Folate is essential to a healthy pregnancy, as it is used in the formation of the brain and nervous system early in pregnancy. Lack of folate has been associated with spina bifida and neural tube defects.
Folate is found naturally in green leafy vegetables such as spinach, bok choy, choy sum, broccoli, Brussel sprouts, kale and asparagus. In is also present in lentils and legumes, some fruits like oranges and strawberries, as well as nuts and yeast spreads such as vegemite. In Australia and New Zealand, bread wheat flour (with the exception of organic bread) has now also been fortified with folate, 100g of bread or roughly 3 slices of bread will contain 135 micrograms of folic acid. We recommend including food sources of folate in your diet every day. You should be aware that cooking does destroy some of the folate present in foods, therefore it can be quite hard to meet your folate requirements for pregnancy in the diet alone. As only wheat flour is fortified many gluten free breads or breads from other cereal flours are not fortified.
The Royal Australian and New Zealand College of Obstetricians and Gynaecologists recommend most women have 0.4 milligrams of supplemented folate or folic acid. It is best to take this for three months before pregnancy and for at least the first 3 months of pregnancy. Please note the recommended dietary intake (RDI) advised by the New Zealand Ministry of Health and the Australian National Health and Medical Research Council during pregnancy is 0.6 mg per day, therefore it is important to have both supplemented and food sources of folate.
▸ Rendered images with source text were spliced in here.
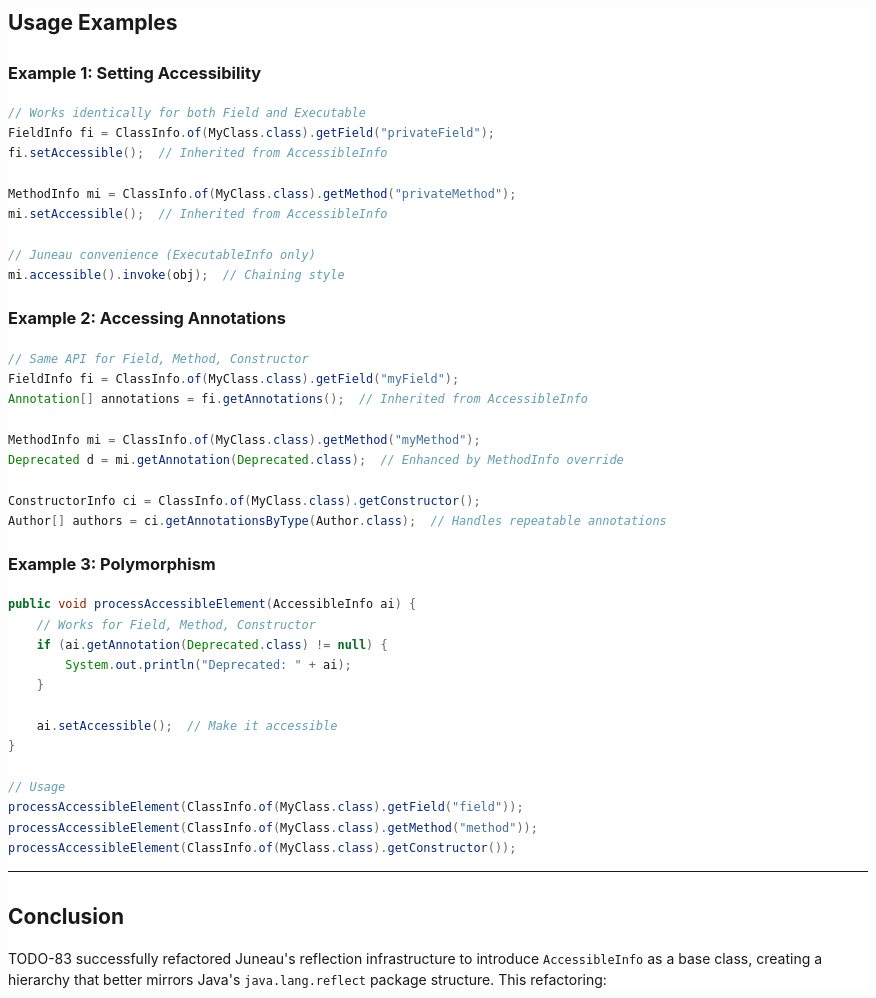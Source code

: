 
## Usage Examples

### Example 1: Setting Accessibility
```java
// Works identically for both Field and Executable
FieldInfo fi = ClassInfo.of(MyClass.class).getField("privateField");
fi.setAccessible();  // Inherited from AccessibleInfo

MethodInfo mi = ClassInfo.of(MyClass.class).getMethod("privateMethod");
mi.setAccessible();  // Inherited from AccessibleInfo

// Juneau convenience (ExecutableInfo only)
mi.accessible().invoke(obj);  // Chaining style
```

### Example 2: Accessing Annotations
```java
// Same API for Field, Method, Constructor
FieldInfo fi = ClassInfo.of(MyClass.class).getField("myField");
Annotation[] annotations = fi.getAnnotations();  // Inherited from AccessibleInfo

MethodInfo mi = ClassInfo.of(MyClass.class).getMethod("myMethod");
Deprecated d = mi.getAnnotation(Deprecated.class);  // Enhanced by MethodInfo override

ConstructorInfo ci = ClassInfo.of(MyClass.class).getConstructor();
Author[] authors = ci.getAnnotationsByType(Author.class);  // Handles repeatable annotations
```

### Example 3: Polymorphism
```java
public void processAccessibleElement(AccessibleInfo ai) {
    // Works for Field, Method, Constructor
    if (ai.getAnnotation(Deprecated.class) != null) {
        System.out.println("Deprecated: " + ai);
    }
    
    ai.setAccessible();  // Make it accessible
}

// Usage
processAccessibleElement(ClassInfo.of(MyClass.class).getField("field"));
processAccessibleElement(ClassInfo.of(MyClass.class).getMethod("method"));
processAccessibleElement(ClassInfo.of(MyClass.class).getConstructor());
```

---

## Conclusion

TODO-83 successfully refactored Juneau's reflection infrastructure to introduce `AccessibleInfo` as a base class, creating a hierarchy that better mirrors Java's `java.lang.reflect` package structure. This refactoring:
Those women who are at high risk of having a child with neural tube defects should have 5 milligrams. This includes women taking anti-convulsant medications due to epilepsy, women with diabetes, women have a BMI > 30, women who have had a previous child or family member with neural tube defects, or women who are at risk of poor food absorption such as those with coeliac disease or inflammatory bowel disease. Supplementing with folate is known to reduce the number of births of babies with spina bifida.
So in short eat plenty of folate foods, don’t forget your pregnancy multivitamin and talk to your doctor if you think you maybe at high risk and needed a higher dose supplement.